Mac App Store sandbox-only rule coming in March

The way Mac App Store-bought software works is changing. From March 1st, all Mac apps submitted to the store will have to run in a sandbox mode. What this essentially means is that apps will only be able to interact with other data in a set of predefined ways. Want to control your iTunes? Nope. Want to use something other than Time Machine for backups? Forget it. What about apps with plugins? That doesn't look likely either.

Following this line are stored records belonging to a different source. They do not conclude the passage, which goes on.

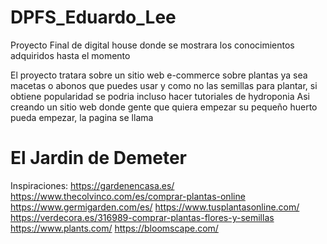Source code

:# DPFS_Eduardo_Lee
Proyecto Final de digital house donde se mostrara los conocimientos adquiridos hasta el momento

El proyecto tratara sobre un sitio web e-commerce sobre plantas ya sea macetas o abonos que puedes usar
y como no las semillas para plantar, si obtiene popularidad se podria incluso hacer tutoriales de hydroponia
Asi creando un sitio web donde gente que quiera empezar su pequeño huerto pueda empezar,
la pagina se llama 
# El Jardin de Demeter

Inspiraciones:
https://gardenencasa.es/
https://www.thecolvinco.com/es/comprar-plantas-online
https://www.germigarden.com/es/
https://www.tusplantasonline.com/
https://verdecora.es/316989-comprar-plantas-flores-y-semillas
https://www.plants.com/
https://bloomscape.com/
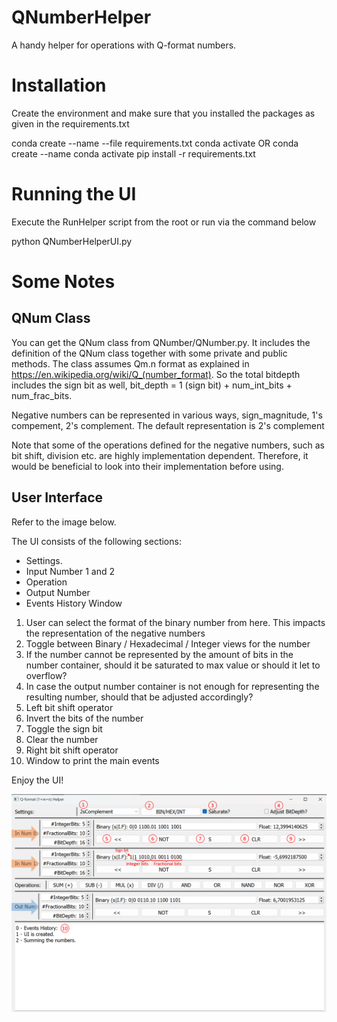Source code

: # QNumberHelper
A handy helper for operations with Q-format numbers.

# Installation
Create the environment and make sure that you installed the packages as given in the requirements.txt

conda create --name <env> --file requirements.txt
conda activate <env>
OR 
conda create --name <env>
conda activate <env>
pip install -r requirements.txt

# Running the UI
Execute the RunHelper script from the root or run via the command below

python QNumberHelperUI.py

# Some Notes
## QNum Class
You can get the QNum class from QNumber/QNumber.py. It includes the definition of the QNum class together with some private and public methods. The class assumes Qm.n format as explained in https://en.wikipedia.org/wiki/Q_(number_format). So the total bitdepth includes the sign bit as well, bit_depth = 1 (sign bit) + num_int_bits + num_frac_bits.

Negative numbers can be represented in various ways, sign_magnitude, 1's compement, 2's complement. The default representation is 2's complement

Note that some of the operations defined for the negative numbers, such as bit shift, division etc. are highly implementation dependent. Therefore, it would be beneficial to look into their implementation before using.

## User Interface
Refer to the image below.

The UI consists of the following sections:
- Settings.
- Input Number 1 and 2
- Operation
- Output Number
- Events History Window

1. User can select the format of the binary number from here. This impacts the representation of the negative numbers
2. Toggle between Binary / Hexadecimal / Integer views for the number
3. If the number cannot be represented by the amount of bits in the number container, should it be saturated to max value or should it let to overflow?
4. In case the output number container is not enough for representing the resulting number, should that be adjusted accordingly?
5. Left bit shift operator
6. Invert the bits of the number
7. Toggle the sign bit
8. Clear the number
9. Right bit shift operator
10. Window to print the main events 

Enjoy the UI!

![alt text](UI.png)

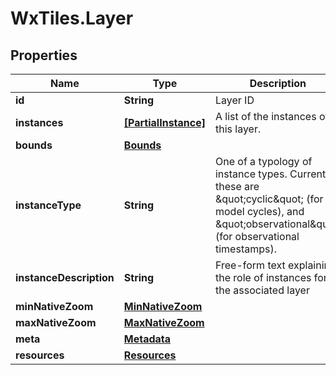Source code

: # WxTiles.Layer

## Properties
Name | Type | Description | Notes
------------ | ------------- | ------------- | -------------
**id** | **String** | Layer ID | [optional] 
**instances** | [**[PartialInstance]**](PartialInstance.md) | A list of the instances of this layer. | [optional] 
**bounds** | [**Bounds**](Bounds.md) |  | [optional] 
**instanceType** | **String** | One of a typology of instance types. Currently these are \&quot;cyclic\&quot; (for model cycles), and \&quot;observational\&quot; (for observational timestamps). | [optional] 
**instanceDescription** | **String** | Free-form text explaining the role of instances for the associated layer | [optional] 
**minNativeZoom** | [**MinNativeZoom**](MinNativeZoom.md) |  | 
**maxNativeZoom** | [**MaxNativeZoom**](MaxNativeZoom.md) |  | 
**meta** | [**Metadata**](Metadata.md) |  | [optional] 
**resources** | [**Resources**](Resources.md) |  | [optional] 


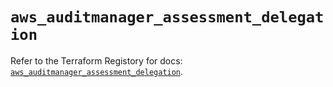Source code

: # `aws_auditmanager_assessment_delegation`

Refer to the Terraform Registory for docs: [`aws_auditmanager_assessment_delegation`](https://www.terraform.io/docs/providers/aws/r/auditmanager_assessment_delegation).
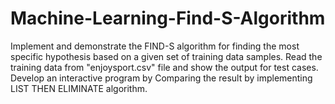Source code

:# Machine-Learning-Find-S-Algorithm
Implement and demonstrate the FIND-S algorithm for finding the most specific hypothesis based on a given set of training data samples. Read the training data from "enjoysport.csv" file and show the output for test cases. Develop an interactive program by Comparing the result by implementing LIST THEN ELIMINATE algorithm.
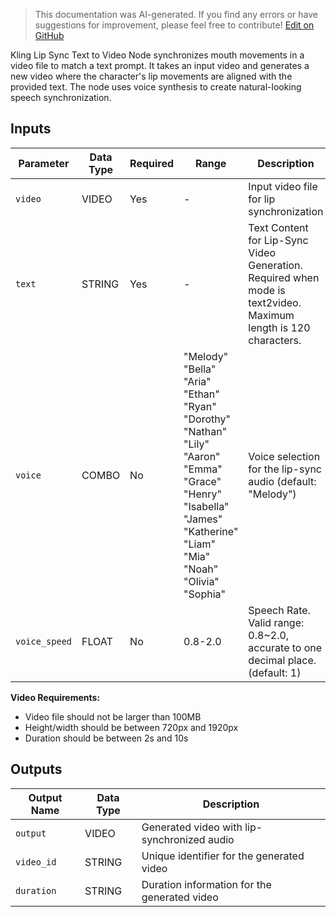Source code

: > This documentation was AI-generated. If you find any errors or have suggestions for improvement, please feel free to contribute! [Edit on GitHub](https://github.com/Comfy-Org/embedded-docs/blob/main/comfyui_embedded_docs/docs/KlingLipSyncTextToVideoNode/en.md)

Kling Lip Sync Text to Video Node synchronizes mouth movements in a video file to match a text prompt. It takes an input video and generates a new video where the character's lip movements are aligned with the provided text. The node uses voice synthesis to create natural-looking speech synchronization.

## Inputs

| Parameter | Data Type | Required | Range | Description |
|-----------|-----------|----------|-------|-------------|
| `video` | VIDEO | Yes | - | Input video file for lip synchronization |
| `text` | STRING | Yes | - | Text Content for Lip-Sync Video Generation. Required when mode is text2video. Maximum length is 120 characters. |
| `voice` | COMBO | No | "Melody"<br>"Bella"<br>"Aria"<br>"Ethan"<br>"Ryan"<br>"Dorothy"<br>"Nathan"<br>"Lily"<br>"Aaron"<br>"Emma"<br>"Grace"<br>"Henry"<br>"Isabella"<br>"James"<br>"Katherine"<br>"Liam"<br>"Mia"<br>"Noah"<br>"Olivia"<br>"Sophia" | Voice selection for the lip-sync audio (default: "Melody") |
| `voice_speed` | FLOAT | No | 0.8-2.0 | Speech Rate. Valid range: 0.8~2.0, accurate to one decimal place. (default: 1) |

**Video Requirements:**

- Video file should not be larger than 100MB
- Height/width should be between 720px and 1920px
- Duration should be between 2s and 10s

## Outputs

| Output Name | Data Type | Description |
|-------------|-----------|-------------|
| `output` | VIDEO | Generated video with lip-synchronized audio |
| `video_id` | STRING | Unique identifier for the generated video |
| `duration` | STRING | Duration information for the generated video |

One developer has helpfully posted the list of allowed interactions on his blog. Pauli Olavi Ojala explains: "If your app uses Apple Events or Mach ports, Apple may grant you a temporary license to keep doing so, if you can make your case convincingly."

The entitlements are:

Read-only access to the user’s Movies folder and iTunes movies
Read/write access to the user’s Movies folder and iTunes movies
Read-only access to the user’s Music folder
Read/write access to the user’s Music folder
Read-only access to the user’s Pictures folder
Read/write access to the user’s Pictures folder
Capture of movies and still images using the built-in camera, if available
Recording of audio using the built-in microphone, if available
Interaction with USB devices
Read/write access to the user’s Downloads folder
Read-only access to files the user has selected using an Open or Save dialog
Read/write access to files the user has selected using an Open or Save dialog
Child process inheritance of the parent’s sandbox
Outgoing network socket for connecting to other machines
Incoming network socket for listening for requests from other machines
Read/write access to contacts in the user’s address book
Read/write access to the user’s calendars
Use of the Core Location framework for determining the computer’s geographical location
Printing

Does this mean we can expect similar from Windows 8's app store? Microsoft's previous track record points to no, but there's always the possibility that Apple's new rule will catch on and become commonplace. Similar lockdown has been seen in the mobile industry, with the shift to Windows Phone 7 influenced by the success of iOS. Moving to a brand new system of Metro-style apps would be an ideal time to introduce this, but only time will tell.